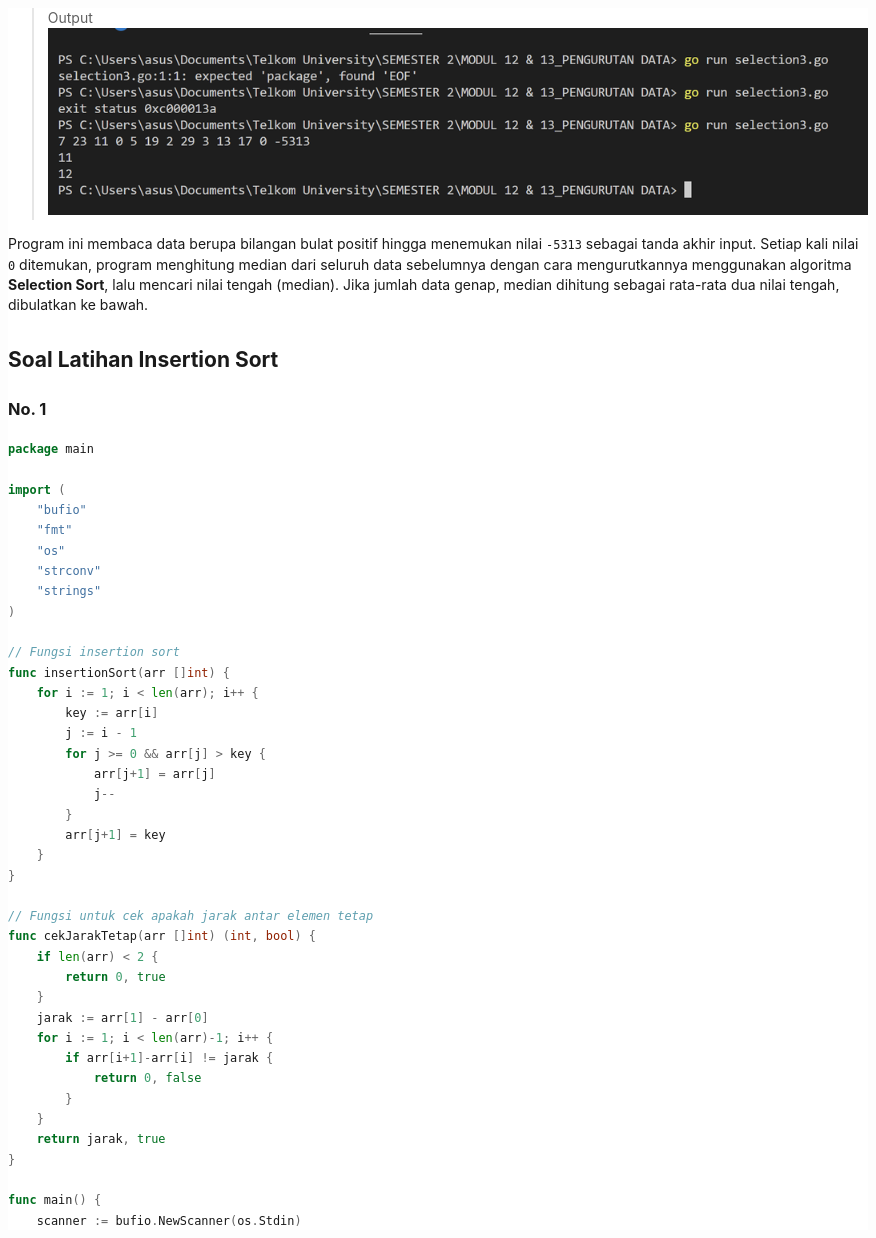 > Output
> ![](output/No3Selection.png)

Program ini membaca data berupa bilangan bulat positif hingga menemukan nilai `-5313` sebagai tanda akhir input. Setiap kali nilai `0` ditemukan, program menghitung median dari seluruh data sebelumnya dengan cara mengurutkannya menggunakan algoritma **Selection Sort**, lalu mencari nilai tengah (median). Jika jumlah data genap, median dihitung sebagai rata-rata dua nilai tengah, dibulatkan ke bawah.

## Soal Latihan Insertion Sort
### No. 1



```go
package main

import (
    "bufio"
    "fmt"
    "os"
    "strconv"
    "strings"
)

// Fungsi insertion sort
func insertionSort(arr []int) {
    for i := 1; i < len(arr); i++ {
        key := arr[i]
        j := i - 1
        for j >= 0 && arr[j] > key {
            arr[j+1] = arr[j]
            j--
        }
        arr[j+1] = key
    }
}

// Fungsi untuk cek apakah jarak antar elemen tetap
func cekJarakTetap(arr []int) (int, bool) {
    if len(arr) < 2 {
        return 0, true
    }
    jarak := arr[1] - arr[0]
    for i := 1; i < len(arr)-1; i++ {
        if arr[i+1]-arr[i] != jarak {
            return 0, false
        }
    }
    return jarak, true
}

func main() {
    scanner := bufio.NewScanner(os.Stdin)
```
------------------------------------------------
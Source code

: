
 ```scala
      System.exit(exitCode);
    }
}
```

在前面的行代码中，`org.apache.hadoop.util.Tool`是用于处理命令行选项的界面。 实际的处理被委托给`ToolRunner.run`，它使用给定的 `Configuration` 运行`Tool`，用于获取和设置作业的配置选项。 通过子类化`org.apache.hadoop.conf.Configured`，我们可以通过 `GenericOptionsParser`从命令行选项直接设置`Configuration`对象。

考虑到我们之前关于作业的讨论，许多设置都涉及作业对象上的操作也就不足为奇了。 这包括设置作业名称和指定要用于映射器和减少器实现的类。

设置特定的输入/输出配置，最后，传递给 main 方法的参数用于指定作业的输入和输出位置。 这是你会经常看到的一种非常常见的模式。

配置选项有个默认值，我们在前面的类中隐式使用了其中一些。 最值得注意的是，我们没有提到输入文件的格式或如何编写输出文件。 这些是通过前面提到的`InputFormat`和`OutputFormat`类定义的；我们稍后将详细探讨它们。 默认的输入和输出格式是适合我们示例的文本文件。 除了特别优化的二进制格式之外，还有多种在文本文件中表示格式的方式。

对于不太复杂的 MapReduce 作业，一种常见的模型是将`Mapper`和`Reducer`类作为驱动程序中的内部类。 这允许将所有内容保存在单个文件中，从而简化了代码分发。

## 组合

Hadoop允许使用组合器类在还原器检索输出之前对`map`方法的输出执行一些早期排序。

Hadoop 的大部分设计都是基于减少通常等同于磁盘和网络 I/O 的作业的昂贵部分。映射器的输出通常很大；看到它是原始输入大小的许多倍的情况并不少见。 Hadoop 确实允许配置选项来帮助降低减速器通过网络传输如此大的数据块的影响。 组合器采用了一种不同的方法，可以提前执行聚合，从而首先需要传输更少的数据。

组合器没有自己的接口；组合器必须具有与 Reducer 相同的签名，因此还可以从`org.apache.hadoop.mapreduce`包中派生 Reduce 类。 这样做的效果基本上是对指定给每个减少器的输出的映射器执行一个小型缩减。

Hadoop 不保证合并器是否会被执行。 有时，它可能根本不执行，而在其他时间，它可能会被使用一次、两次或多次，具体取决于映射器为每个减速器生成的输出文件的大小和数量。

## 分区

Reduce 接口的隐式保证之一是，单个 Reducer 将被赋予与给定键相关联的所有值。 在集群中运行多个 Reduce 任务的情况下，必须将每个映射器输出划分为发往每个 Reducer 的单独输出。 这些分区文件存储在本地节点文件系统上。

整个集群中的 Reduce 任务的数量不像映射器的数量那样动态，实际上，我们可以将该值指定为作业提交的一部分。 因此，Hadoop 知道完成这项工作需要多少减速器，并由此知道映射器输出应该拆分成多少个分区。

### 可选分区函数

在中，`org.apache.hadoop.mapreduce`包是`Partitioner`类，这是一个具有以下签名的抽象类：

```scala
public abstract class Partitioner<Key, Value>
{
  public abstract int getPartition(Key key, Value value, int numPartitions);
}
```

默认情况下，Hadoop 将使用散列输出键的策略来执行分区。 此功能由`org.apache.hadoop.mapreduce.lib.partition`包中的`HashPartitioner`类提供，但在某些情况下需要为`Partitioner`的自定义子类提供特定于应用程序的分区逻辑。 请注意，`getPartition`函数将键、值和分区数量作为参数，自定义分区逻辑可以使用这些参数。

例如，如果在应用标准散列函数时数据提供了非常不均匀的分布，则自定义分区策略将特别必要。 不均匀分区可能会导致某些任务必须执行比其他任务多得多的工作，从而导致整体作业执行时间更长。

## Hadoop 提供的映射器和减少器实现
------------------------------------------------
§ **Work order**:
Using the data above, work out how many lines include the word "Value" and give only that number.

§ **Task answer**:
2